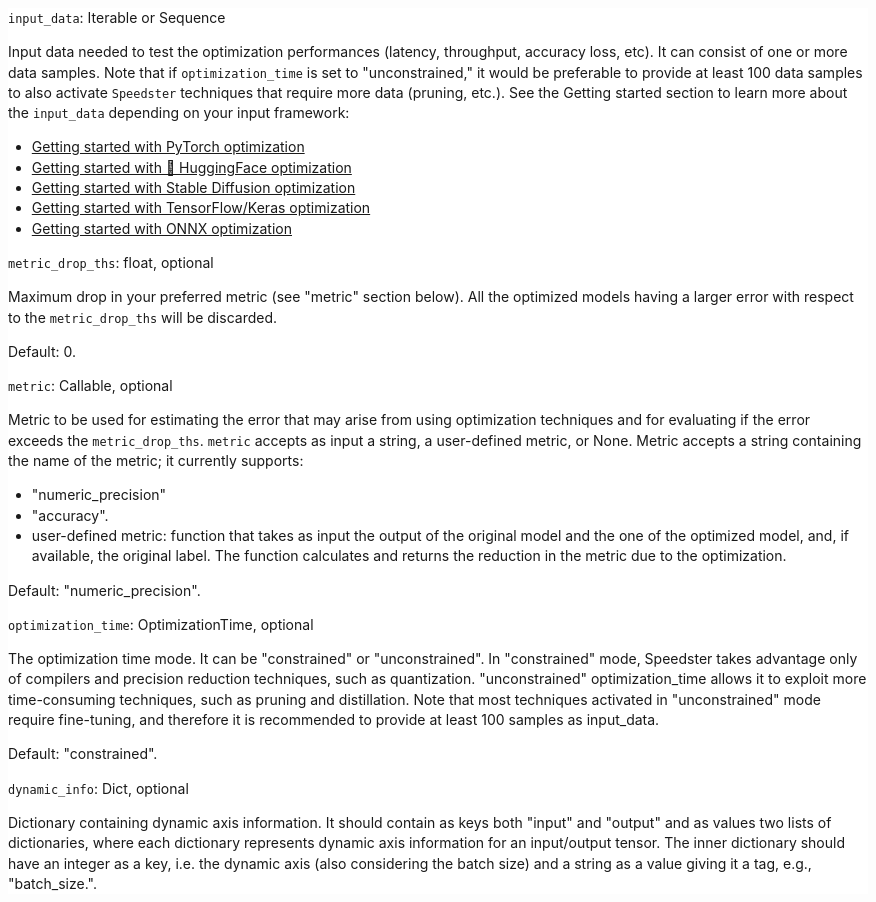 `input_data`: Iterable or Sequence

Input data needed to test the optimization performances (latency, throughput, accuracy loss, etc). It can consist of one or more data samples. Note that if `optimization_time` is set to "unconstrained," it would be preferable to provide at least 100 data samples to also activate `Speedster` techniques that require more data (pruning, etc.). See the Getting started section to learn more about the `input_data` depending on your input framework:

- [Getting started with PyTorch optimization](./getting_started/pytorch_getting_started.md#1-input-model-and-data)
- [Getting started with 🤗 HuggingFace optimization](./getting_started/hf_getting_started.md#1-input-model-and-data)
- [Getting started with Stable Diffusion optimization](./getting_started/diffusers_getting_started.md#1-input-model-and-data)
- [Getting started with TensorFlow/Keras optimization](./getting_started/tf_getting_started.md#1-input-model-and-data)
- [Getting started with ONNX optimization](./getting_started/onnx_getting_started.md#1-input-model-and-data)

`metric_drop_ths`: float, optional

Maximum drop in your preferred metric (see "metric" section below). All the optimized models having a larger error with respect to the `metric_drop_ths` will be discarded. 

Default: 0.

`metric`: Callable, optional

Metric to be used for estimating the error that may arise from using optimization techniques and for evaluating if the error exceeds the `metric_drop_ths`.  `metric` accepts as input a string, a user-defined metric, or None. Metric accepts a string containing the name of the metric; it currently supports:

- "numeric_precision"
- "accuracy". 
- user-defined metric: function that takes as input the output of the original model and the one of the optimized model, and, if available, the original label. The function calculates and returns the reduction in the metric due to the optimization. 

Default: "numeric_precision". 

`optimization_time`: OptimizationTime, optional

The optimization time mode. It can be "constrained" or "unconstrained". In "constrained" mode, Speedster takes advantage only of compilers and precision reduction techniques, such as quantization. "unconstrained" optimization_time allows it to exploit more time-consuming techniques, such as pruning and distillation. Note that most techniques activated in "unconstrained" mode require fine-tuning, and therefore it is recommended to provide at least 100 samples as input_data. 

Default: "constrained".

`dynamic_info`: Dict, optional

Dictionary containing dynamic axis information. It should contain as keys both "input" and "output" and as values two lists of dictionaries, where each dictionary represents dynamic axis information for an input/output tensor. The inner dictionary should have an integer as a key, i.e. the dynamic axis (also considering the batch size) and a string as a value giving it a tag, e.g., "batch_size.".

# # # # # # #

- [Problem to solve] Wherever the word "also" appears in the listing, copy the line that holds it.

- [Exercise answer]
Input data needed to test the optimization performances (latency, throughput, accuracy loss, etc). It can consist of one or more data samples. Note that if `optimization_time` is set to "unconstrained," it would be preferable to provide at least 100 data samples to also activate `Speedster` techniques that require more data (pruning, etc.). See the Getting started section to learn more about the `input_data` depending on your input framework:
Dictionary containing dynamic axis information. It should contain as keys both "input" and "output" and as values two lists of dictionaries, where each dictionary represents dynamic axis information for an input/output tensor. The inner dictionary should have an integer as a key, i.e. the dynamic axis (also considering the batch size) and a string as a value giving it a tag, e.g., "batch_size.".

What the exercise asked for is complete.